This piece first appeared on The Siren, an online writing community created by Julia Gazdag and Shannon Robb 2014-2016
Fun With Disney: The Little Mermaid
Because watching a movie is no fun unless you share your every thought with the internet.
So we’ve all seen the movie, but let’s catch up: our heroine, Ariel, is a total flake and ditches this awful spectacle that was vitally important to all existence and also the worst thing ever. She gets in trouble because she went out of bounds, and her dad is kind of a control freak. He yells at her and she has a lot of feelings.
Dad decides to lojack Ariel, but since his GPS doesn’t work underwater, he sends his right hand crab to do it instead. Maybe she’ll just think he’s a cute accessory that matches her hair and not notice.
He stalks her to her underwater cave of wonders. This is one of the few things in the movie that isn’t a euphemism, unless you think of it as her very ornate, secret cave. Of wonders.
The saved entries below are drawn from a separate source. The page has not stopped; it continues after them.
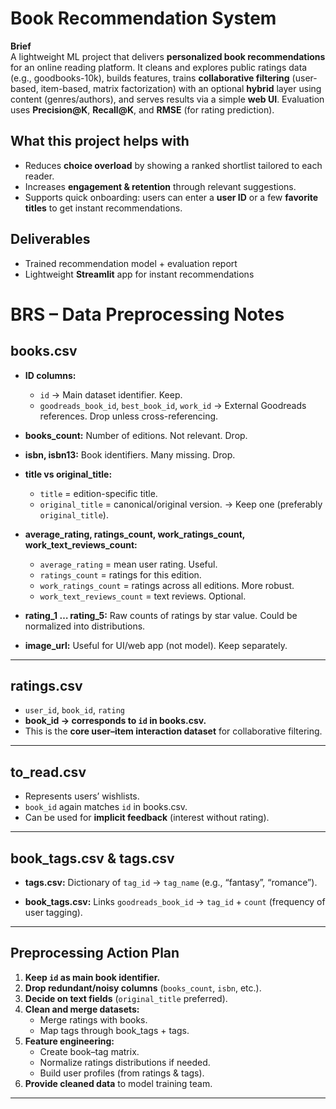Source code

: # Book Recommendation System

**Brief**  
A lightweight ML project that delivers **personalized book recommendations** for an online reading platform. It cleans and explores public ratings data (e.g., goodbooks-10k), builds features, trains **collaborative filtering** (user-based, item-based, matrix factorization) with an optional **hybrid** layer using content (genres/authors), and serves results via a simple **web UI**. Evaluation uses **Precision@K**, **Recall@K**, and **RMSE** (for rating prediction).

## What this project helps with
- Reduces **choice overload** by showing a ranked shortlist tailored to each reader.  
- Increases **engagement & retention** through relevant suggestions.  
- Supports quick onboarding: users can enter a **user ID** or a few **favorite titles** to get instant recommendations.

## Deliverables
- Trained recommendation model + evaluation report  
- Lightweight **Streamlit** app for instant recommendations



# BRS – Data Preprocessing Notes

## books.csv

- **ID columns:**

  - `id` → Main dataset identifier.  Keep.
  - `goodreads_book_id`, `best_book_id`, `work_id` → External Goodreads references.  Drop unless cross-referencing.

- **books\_count:** Number of editions. Not relevant.  Drop.

- **isbn, isbn13:** Book identifiers. Many missing.  Drop.

- **title vs original\_title:**

  - `title` = edition-specific title.
  - `original_title` = canonical/original version.
    → Keep one (preferably `original_title`).

- **average\_rating, ratings\_count, work\_ratings\_count, work\_text\_reviews\_count:**

  - `average_rating` = mean user rating.  Useful.
  - `ratings_count` = ratings for this edition.
  - `work_ratings_count` = ratings across all editions.  More robust.
  - `work_text_reviews_count` = text reviews. Optional.

- **rating\_1 … rating\_5:** Raw counts of ratings by star value.  Could be normalized into distributions.

- **image\_url:** Useful for UI/web app (not model).  Keep separately.

---

## ratings.csv

- `user_id`, `book_id`, `rating`
- **book\_id → corresponds to ********`id`******** in books.csv.**
- This is the **core user–item interaction dataset** for collaborative filtering.

---

## to\_read.csv

- Represents users’ wishlists.
- `book_id` again matches `id` in books.csv.
- Can be used for **implicit feedback** (interest without rating).

---

## book\_tags.csv & tags.csv

- **tags.csv:** Dictionary of `tag_id` → `tag_name` (e.g., “fantasy”, “romance”).

- **book\_tags.csv:** Links `goodreads_book_id` → `tag_id` + `count` (frequency of user tagging).

---

## Preprocessing Action Plan

1. **Keep ********`id`******** as main book identifier.**
2. **Drop redundant/noisy columns** (`books_count`, `isbn`, etc.).
3. **Decide on text fields** (`original_title` preferred).
4. **Clean and merge datasets:**
   - Merge ratings with books.
   - Map tags through book\_tags + tags.
5. **Feature engineering:**
   - Create book–tag matrix.
   - Normalize ratings distributions if needed.
   - Build user profiles (from ratings & tags).
6. **Provide cleaned data** to model training team.

---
Cue random bout of singing. Kind of awkward for everyone, though I guess they’re probably used to it? It’s a good way to relieve the stress of a controlling father.
A ship passes overhead. Ariel's likes include shiny things and swimming at them, so here we are.
A freak storm puts a damper on the party and most of the crew probably died, but it’s cool because Ariel’s crush is fine, and that’s all that counts.
All is well post-storm and Ariel sings some more (though she's kind of a one hit wonder). Her crab-cessory tries to convince her to stay underwater, also through song. Everything in the ocean happens through song.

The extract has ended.